## Work instructions
From the entries below, transcribe exactly the lines between the line holding "The following types" and the line holding "### Average ticket size per sprint", inclusive; skip all other lines.

[Collected data entries]
▼

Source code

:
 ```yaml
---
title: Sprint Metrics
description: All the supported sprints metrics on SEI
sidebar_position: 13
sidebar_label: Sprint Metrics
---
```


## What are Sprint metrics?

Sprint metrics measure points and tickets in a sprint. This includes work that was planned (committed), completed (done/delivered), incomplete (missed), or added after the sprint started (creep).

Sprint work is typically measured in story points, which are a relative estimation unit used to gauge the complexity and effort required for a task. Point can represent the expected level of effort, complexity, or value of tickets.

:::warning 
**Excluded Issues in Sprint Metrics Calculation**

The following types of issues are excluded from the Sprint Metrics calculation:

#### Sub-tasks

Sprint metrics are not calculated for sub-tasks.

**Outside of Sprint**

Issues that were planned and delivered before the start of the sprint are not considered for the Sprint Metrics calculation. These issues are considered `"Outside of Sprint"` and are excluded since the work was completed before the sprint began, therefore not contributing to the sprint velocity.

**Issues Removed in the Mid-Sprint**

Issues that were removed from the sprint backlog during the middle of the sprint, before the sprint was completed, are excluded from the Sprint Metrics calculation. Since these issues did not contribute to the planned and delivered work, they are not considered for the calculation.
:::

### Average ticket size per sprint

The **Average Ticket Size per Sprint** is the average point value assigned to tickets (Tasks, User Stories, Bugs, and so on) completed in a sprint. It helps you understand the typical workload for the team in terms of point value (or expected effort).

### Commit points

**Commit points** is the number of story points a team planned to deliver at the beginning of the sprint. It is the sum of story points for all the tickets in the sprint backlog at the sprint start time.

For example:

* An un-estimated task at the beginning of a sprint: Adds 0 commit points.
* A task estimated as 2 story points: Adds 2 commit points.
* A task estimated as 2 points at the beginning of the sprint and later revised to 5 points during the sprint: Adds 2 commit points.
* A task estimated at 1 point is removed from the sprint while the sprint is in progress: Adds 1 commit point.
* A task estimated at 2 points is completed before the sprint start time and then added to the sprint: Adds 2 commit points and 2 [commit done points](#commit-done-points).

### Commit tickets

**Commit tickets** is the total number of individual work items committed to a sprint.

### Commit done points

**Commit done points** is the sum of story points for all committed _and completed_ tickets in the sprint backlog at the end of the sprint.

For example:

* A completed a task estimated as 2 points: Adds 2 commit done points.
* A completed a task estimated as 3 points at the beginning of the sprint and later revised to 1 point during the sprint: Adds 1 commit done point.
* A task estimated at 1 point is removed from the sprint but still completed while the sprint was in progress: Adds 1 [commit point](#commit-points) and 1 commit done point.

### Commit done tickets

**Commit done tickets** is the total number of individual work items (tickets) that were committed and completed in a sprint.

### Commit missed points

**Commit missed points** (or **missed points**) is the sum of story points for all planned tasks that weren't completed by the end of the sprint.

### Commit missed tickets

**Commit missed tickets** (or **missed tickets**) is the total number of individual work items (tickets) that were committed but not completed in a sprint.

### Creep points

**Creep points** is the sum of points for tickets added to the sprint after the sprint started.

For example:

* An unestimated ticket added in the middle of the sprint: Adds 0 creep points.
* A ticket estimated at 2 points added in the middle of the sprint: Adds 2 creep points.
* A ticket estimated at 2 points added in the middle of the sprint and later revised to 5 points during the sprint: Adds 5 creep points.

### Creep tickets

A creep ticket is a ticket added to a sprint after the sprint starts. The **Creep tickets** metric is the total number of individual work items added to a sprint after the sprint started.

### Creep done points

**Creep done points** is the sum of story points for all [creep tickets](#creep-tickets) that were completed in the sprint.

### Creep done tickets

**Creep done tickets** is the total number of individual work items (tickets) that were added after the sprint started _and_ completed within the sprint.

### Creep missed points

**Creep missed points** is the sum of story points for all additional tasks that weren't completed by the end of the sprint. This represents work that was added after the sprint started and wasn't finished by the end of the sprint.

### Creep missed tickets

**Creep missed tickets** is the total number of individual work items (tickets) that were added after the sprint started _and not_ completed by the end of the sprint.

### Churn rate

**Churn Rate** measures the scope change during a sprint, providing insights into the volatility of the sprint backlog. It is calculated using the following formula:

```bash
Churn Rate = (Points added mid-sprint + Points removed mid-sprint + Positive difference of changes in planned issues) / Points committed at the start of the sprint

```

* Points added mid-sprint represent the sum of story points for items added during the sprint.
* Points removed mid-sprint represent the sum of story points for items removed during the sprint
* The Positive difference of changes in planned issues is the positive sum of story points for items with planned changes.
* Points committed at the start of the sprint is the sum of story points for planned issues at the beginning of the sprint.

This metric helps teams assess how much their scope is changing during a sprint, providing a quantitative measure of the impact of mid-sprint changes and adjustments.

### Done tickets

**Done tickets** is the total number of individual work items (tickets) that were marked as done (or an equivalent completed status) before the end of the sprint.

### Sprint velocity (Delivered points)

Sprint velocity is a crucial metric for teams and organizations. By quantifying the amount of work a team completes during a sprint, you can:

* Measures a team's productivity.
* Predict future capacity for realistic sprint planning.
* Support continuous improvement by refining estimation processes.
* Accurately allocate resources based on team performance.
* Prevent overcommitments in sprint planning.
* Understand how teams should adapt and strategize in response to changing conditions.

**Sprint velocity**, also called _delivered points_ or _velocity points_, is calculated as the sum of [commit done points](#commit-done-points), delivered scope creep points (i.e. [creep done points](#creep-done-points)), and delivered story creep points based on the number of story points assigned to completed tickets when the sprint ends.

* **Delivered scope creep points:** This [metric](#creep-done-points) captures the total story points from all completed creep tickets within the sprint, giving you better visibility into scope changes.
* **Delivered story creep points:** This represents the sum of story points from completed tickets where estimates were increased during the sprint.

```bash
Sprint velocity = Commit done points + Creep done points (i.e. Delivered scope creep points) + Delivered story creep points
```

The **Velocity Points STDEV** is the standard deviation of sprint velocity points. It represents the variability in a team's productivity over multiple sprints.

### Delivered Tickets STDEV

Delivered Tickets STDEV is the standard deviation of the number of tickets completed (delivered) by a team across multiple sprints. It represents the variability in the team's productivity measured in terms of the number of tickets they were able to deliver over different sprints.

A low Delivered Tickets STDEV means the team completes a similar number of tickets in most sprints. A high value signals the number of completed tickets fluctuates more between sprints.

▲

## Output for this task
The following types of issues are excluded from the Sprint Metrics calculation:

#### Sub-tasks

Sprint metrics are not calculated for sub-tasks.

**Outside of Sprint**

Issues that were planned and delivered before the start of the sprint are not considered for the Sprint Metrics calculation. These issues are considered `"Outside of Sprint"` and are excluded since the work was completed before the sprint began, therefore not contributing to the sprint velocity.

**Issues Removed in the Mid-Sprint**

Issues that were removed from the sprint backlog during the middle of the sprint, before the sprint was completed, are excluded from the Sprint Metrics calculation. Since these issues did not contribute to the planned and delivered work, they are not considered for the calculation.
:::

### Average ticket size per sprint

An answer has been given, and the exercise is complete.